El movimiento provocó alerta de tsunami y trajo a la memoria lo ocurrido en 2010. Hubo alrededor de 100.000 evacuados pese a que no se registraron víctimas ni daños de importancia.
El movimiento provocó alerta de tsunami y trajo a la memoria lo ocurrido en 2010. Hubo alrededor de 100.000 evacuados pese a que no se registraron víctimas ni daños de importancia.
Un sismo de 6,7 grados en la escala de Richter sacudió en la tarde de ayer la región de Tarapacá, en el norte de Chile, donde las autoridades ordenaron una alerta de tsunami preventivo en las costas del océano Pacífico.
Hasta las últimas horas de anoche no se habían reportado víctimas ni daños en las zonas afectadas por el terremoto en la región, que incluye las ciudades de Iquique, Pisagua y Arica, ésta última fronteriza con la peruana Tacna, según informó Ricardo Toro, director de la Oficina Nacional de Emergencia (Onemi).
El epicentro fue localizado a unos 75 kilómetros al suroeste de Pisagua, de acuerdo a lo informado por el Centro Sismológico Nacional, en tanto se registraron media docena de réplicas del primer sismo, aunque de menor magnitud, sacudieron en la región.
Tras el movimiento telúrico, la Onemi dictó de inmediato un alerta preventiva de tsunami en una extensión de unos 530 kilómetros de la costa entre las ciudades de Tocopilla y Arica.

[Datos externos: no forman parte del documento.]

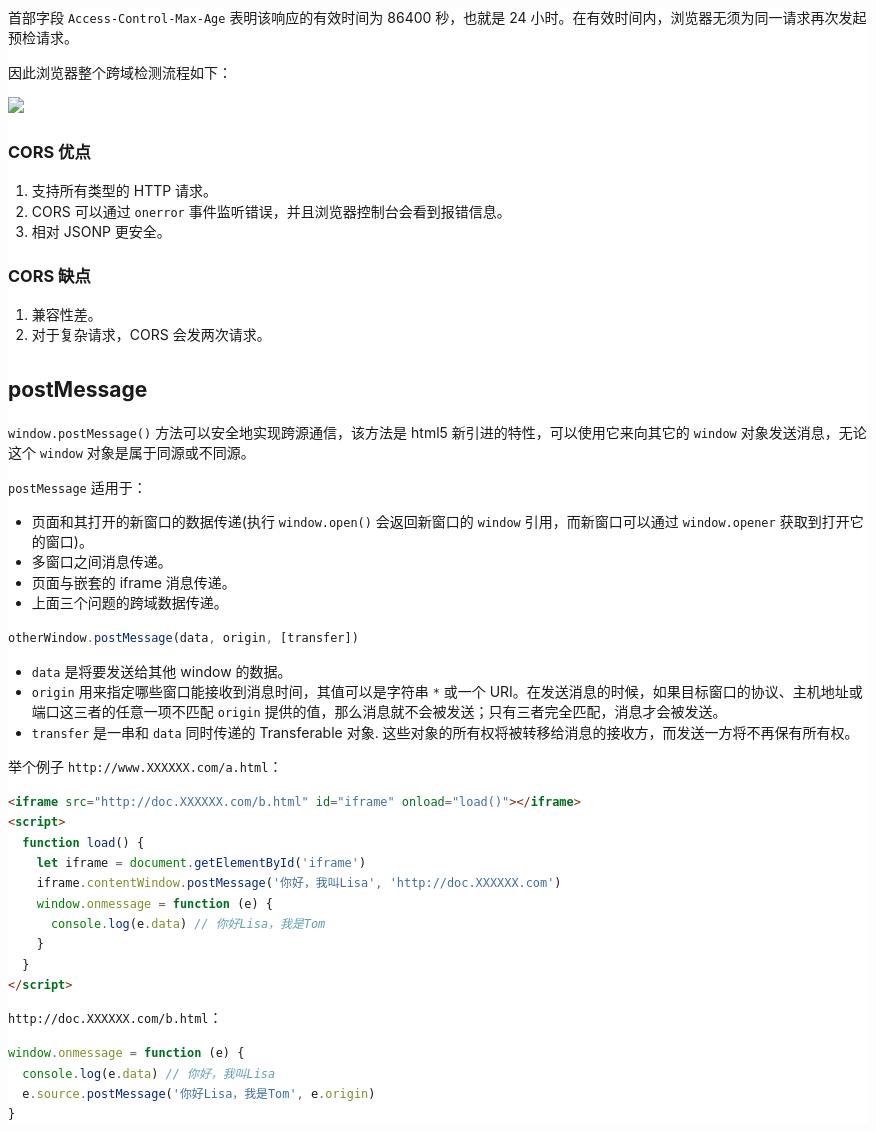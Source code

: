 首部字段 `Access-Control-Max-Age` 表明该响应的有效时间为 86400 秒，也就是 24 小时。在有效时间内，浏览器无须为同一请求再次发起预检请求。

因此浏览器整个跨域检测流程如下：

![](http://picstore.lliiooiill.cn/690911523-5bb06da27cce6.png)

### CORS 优点

1. 支持所有类型的 HTTP 请求。
2. CORS 可以通过 `onerror` 事件监听错误，并且浏览器控制台会看到报错信息。
3. 相对 JSONP 更安全。

### CORS 缺点

1. 兼容性差。
2. 对于复杂请求，CORS 会发两次请求。

## postMessage

`window.postMessage()` 方法可以安全地实现跨源通信，该方法是 html5 新引进的特性，可以使用它来向其它的 `window` 对象发送消息，无论这个 `window` 对象是属于同源或不同源。

`postMessage` 适用于：

- 页面和其打开的新窗口的数据传递(执行 `window.open()` 会返回新窗口的 `window` 引用，而新窗口可以通过 `window.opener` 获取到打开它的窗口)。
- 多窗口之间消息传递。
- 页面与嵌套的 iframe 消息传递。
- 上面三个问题的跨域数据传递。

```javascript
otherWindow.postMessage(data, origin, [transfer])
```

- `data` 是将要发送给其他 window 的数据。
- `origin` 用来指定哪些窗口能接收到消息时间，其值可以是字符串 `*` 或一个 URI。在发送消息的时候，如果目标窗口的协议、主机地址或端口这三者的任意一项不匹配 `origin` 提供的值，那么消息就不会被发送；只有三者完全匹配，消息才会被发送。
- `transfer` 是一串和 `data` 同时传递的 Transferable 对象. 这些对象的所有权将被转移给消息的接收方，而发送一方将不再保有所有权。

举个例子 `http://www.XXXXXX.com/a.html`：

```html
<iframe src="http://doc.XXXXXX.com/b.html" id="iframe" onload="load()"></iframe>
<script>
  function load() {
    let iframe = document.getElementById('iframe')
    iframe.contentWindow.postMessage('你好，我叫Lisa', 'http://doc.XXXXXX.com')
    window.onmessage = function (e) {
      console.log(e.data) // 你好Lisa，我是Tom
    }
  }
</script>
```

`http://doc.XXXXXX.com/b.html`：

```javascript
window.onmessage = function (e) {
  console.log(e.data) // 你好，我叫Lisa
  e.source.postMessage('你好Lisa，我是Tom', e.origin)
}
```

El aviso de un posible tsunami obligó a alrededor de 100.000 personas a refugiarse en los lugares más altos de la zonas afectadas, según lo establecen las normas de la Onemi ante la eventualidad de marejadas altas que pudieran llegar hasta las viviendas de los bordes costeros.
El Servicio Hidrográfico y Oceanográfico de la Armada de Chile (SHOA) advirtió sobre la posibilidad de que el fuerte movimiento sísimico generara un tsunami menor, pero con el correr de las horas confirmó la poca posibilidad de que eso ocurra.

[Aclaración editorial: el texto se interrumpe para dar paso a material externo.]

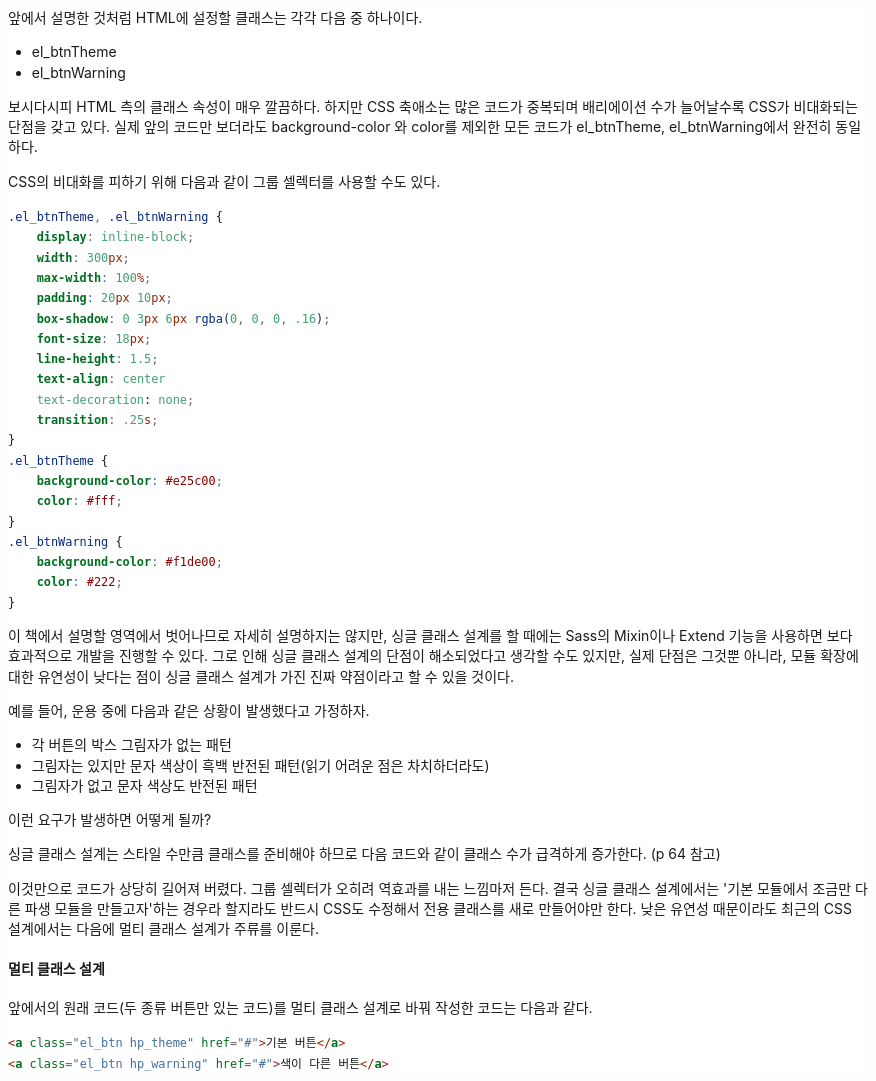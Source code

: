 앞에서 설명한 것처럼 HTML에 설정할 클래스는 각각 다음 중 하나이다.

-   el_btnTheme
-   el_btnWarning

보시다시피 HTML 측의 클래스 속성이 매우 깔끔하다. 하지만 CSS 축애소는 많은 코드가 중복되며 배리에이션 수가 늘어날수록 CSS가 비대화되는 단점을 갖고 있다.
실제 앞의 코드만 보더라도 background-color 와 color를 제외한 모든 코드가 el_btnTheme, el_btnWarning에서 완전히 동일하다.

CSS의 비대화를 피하기 위해 다음과 같이 그룹 셀렉터를 사용할 수도 있다.

```css
.el_btnTheme, .el_btnWarning {
    display: inline-block;
    width: 300px;
    max-width: 100%;
    padding: 20px 10px;
    box-shadow: 0 3px 6px rgba(0, 0, 0, .16);
    font-size: 18px;
    line-height: 1.5;
    text-align: center
    text-decoration: none;
    transition: .25s;
}
.el_btnTheme {
    background-color: #e25c00;
    color: #fff;
}
.el_btnWarning {
    background-color: #f1de00;
    color: #222;
}
```

이 책에서 설명할 영역에서 벗어나므로 자세히 설명하지는 않지만, 싱글 클래스 설계를 할 때에는 Sass의 Mixin이나 Extend 기능을 사용하면 보다 효과적으로 개발을 진행할 수 있다. 그로 인해 싱글 클래스 설계의 단점이 해소되었다고 생각할 수도 있지만, 실제 단점은 그것뿐 아니라, 모듈 확장에 대한 유연성이 낮다는 점이 싱글 클래스 설계가 가진 진짜 약점이라고 할 수 있을 것이다.

예를 들어, 운용 중에 다음과 같은 상황이 발생했다고 가정하자.

-   각 버튼의 박스 그림자가 없는 패턴
-   그림자는 있지만 문자 색상이 흑백 반전된 패턴(읽기 어려운 점은 차치하더라도)
-   그림자가 없고 문자 색상도 반전된 패턴

이런 요구가 발생하면 어떻게 될까?

싱글 클래스 설계는 스타일 수만큼 클래스를 준비해야 하므로 다음 코드와 같이 클래스 수가 급격하게 증가한다. (p 64 참고)

이것만으로 코드가 상당히 길어져 버렸다. 그룹 셀렉터가 오히려 역효과를 내는 느낌마저 든다. 결국 싱글 클래스 설계에서는 '기본 모듈에서 조금만 다른 파생 모듈을 만들고자'하는 경우라 할지라도 반드시 CSS도 수정해서 전용 클래스를 새로 만들어야만 한다. 낮은 유연성 때문이라도 최근의 CSS 설계에서는 다음에 멀티 클래스 설계가 주류를 이룬다.

#### 멀티 클래스 설계

앞에서의 원래 코드(두 종류 버튼만 있는 코드)를 멀티 클래스 설계로 바꿔 작성한 코드는 다음과 같다.

```html
<a class="el_btn hp_theme" href="#">기본 버튼</a>
<a class="el_btn hp_warning" href="#">색이 다른 버튼</a>
```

Los sismólogos manejan un rango de entre 70 y 100 años el tiempo transcurrido para que un sismo se vuelva a registrar en la misma zona.

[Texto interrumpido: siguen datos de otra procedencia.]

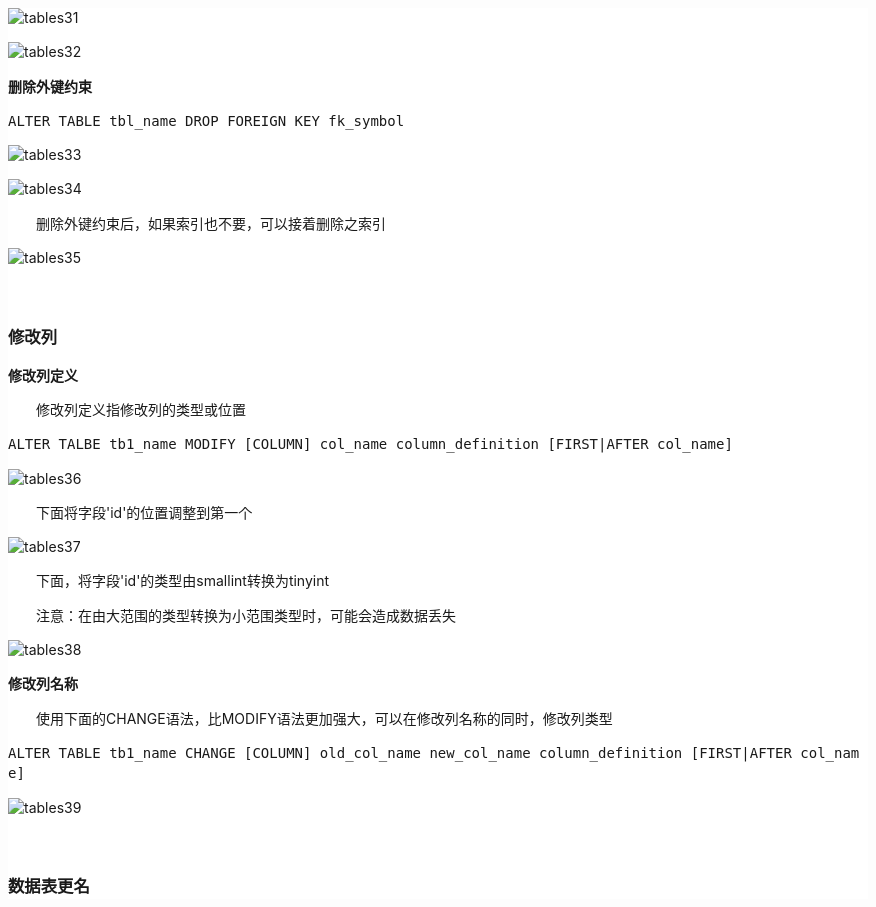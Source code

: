 ![tables31](https://pic.xiaohuochai.site/blog/mysql_tables31.jpg)

![tables32](https://pic.xiaohuochai.site/blog/mysql_tables32.jpg)

**删除外键约束**

<div>
<pre>ALTER TABLE tbl_name DROP FOREIGN KEY fk_symbol</pre>
</div>

![tables33](https://pic.xiaohuochai.site/blog/mysql_tables33.jpg)

![tables34](https://pic.xiaohuochai.site/blog/mysql_tables34.jpg)

&emsp;&emsp;删除外键约束后，如果索引也不要，可以接着删除之索引

![tables35](https://pic.xiaohuochai.site/blog/mysql_tables35.jpg)

<div>&nbsp;</div>

### 修改列

**修改列定义**

&emsp;&emsp;修改列定义指修改列的类型或位置

<div>
<pre>ALTER TALBE tb1_name MODIFY [COLUMN] col_name column_definition [FIRST|AFTER col_name]</pre>
</div>

![tables36](https://pic.xiaohuochai.site/blog/mysql_tables36.jpg)

&emsp;&emsp;下面将字段'id'的位置调整到第一个

![tables37](https://pic.xiaohuochai.site/blog/mysql_tables37.jpg)

&emsp;&emsp;下面，将字段'id'的类型由smallint转换为tinyint

&emsp;&emsp;注意：在由大范围的类型转换为小范围类型时，可能会造成数据丢失

![tables38](https://pic.xiaohuochai.site/blog/mysql_tables38.jpg)

**修改列名称**

&emsp;&emsp;使用下面的CHANGE语法，比MODIFY语法更加强大，可以在修改列名称的同时，修改列类型

<div>
<pre>ALTER TABLE tb1_name CHANGE [COLUMN] old_col_name new_col_name column_definition [FIRST|AFTER col_name]</pre>
</div>

![tables39](https://pic.xiaohuochai.site/blog/mysql_tables39.jpg)

<div>&nbsp;</div>

### 数据表更名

Esos pronósticos, más el gran terremoto del 27 de febrero de 2010, que afectó a la zona central y sur de Chile, con decenas de muertos, miles de damnificados y millones de dólares en pérdidas, hicieron más vulnerable a los habitantes del norte chileno.
Según las versiones, tras el fuerte sismo que estremeció esa región del país “no ha parado de temblar”.
Los expertos señalaron que el fenómeno telúrico igualmente originó “un pequeño tsunami” que significó que la marea subiera por momentos al menos 30 centímetros de altura.
En Perú no generó una alerta de tsunami para las costas del país, aunque fue sentido en el sur.